* **What needs to be done**
Pictures aside, copy every record word for word.
※ ※ ※
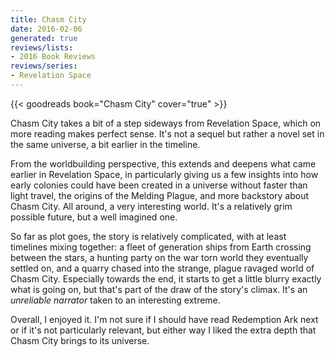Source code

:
 ```yaml
---
title: Chasm City
date: 2016-02-06
generated: true
reviews/lists:
- 2016 Book Reviews
reviews/series:
- Revelation Space
---
```

{{< goodreads book="Chasm City" cover="true" >}}

Chasm City takes a bit of a step sideways from Revelation Space, which on more reading makes perfect sense. It's not a sequel but rather a novel set in the same universe, a bit earlier in the timeline.  

From the worldbuilding perspective, this extends and deepens what came earlier in Revelation Space, in particularly giving us a few insights into how early colonies could have been created in a universe without faster than light travel, the origins of the Melding Plague, and more backstory about Chasm City. All around, a very interesting world. It's a relatively grim possible future, but a well imagined one.  

<!--more-->

So far as plot goes, the story is relatively complicated, with at least timelines mixing together: a fleet of generation ships from Earth crossing between the stars, a hunting party on the war torn world they eventually settled on, and a quarry chased into the strange, plague ravaged world of Chasm City. Especially towards the end, it starts to get a little blurry exactly what is going on, but that's part of the draw of the story's climax. It's an _unreliable narrator_ taken to an interesting extreme.  

Overall, I enjoyed it. I'm not sure if I should have read Redemption Ark next or if it's not particularly relevant, but either way I liked the extra depth that Chasm City brings to its universe.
※ ※ ※
* **Exercise answer**
Source code

:
 ```yaml
---
title: Chasm City
date: 2016-02-06
generated: true
reviews/lists:
- 2016 Book Reviews
reviews/series:
- Revelation Space
---
```

{{< goodreads book="Chasm City" cover="true" >}}

Chasm City takes a bit of a step sideways from Revelation Space, which on more reading makes perfect sense. It's not a sequel but rather a novel set in the same universe, a bit earlier in the timeline.  

From the worldbuilding perspective, this extends and deepens what came earlier in Revelation Space, in particularly giving us a few insights into how early colonies could have been created in a universe without faster than light travel, the origins of the Melding Plague, and more backstory about Chasm City. All around, a very interesting world. It's a relatively grim possible future, but a well imagined one.  

<!--more-->

So far as plot goes, the story is relatively complicated, with at least timelines mixing together: a fleet of generation ships from Earth crossing between the stars, a hunting party on the war torn world they eventually settled on, and a quarry chased into the strange, plague ravaged world of Chasm City. Especially towards the end, it starts to get a little blurry exactly what is going on, but that's part of the draw of the story's climax. It's an _unreliable narrator_ taken to an interesting extreme.  

Overall, I enjoyed it. I'm not sure if I should have read Redemption Ark next or if it's not particularly relevant, but either way I liked the extra depth that Chasm City brings to its universe.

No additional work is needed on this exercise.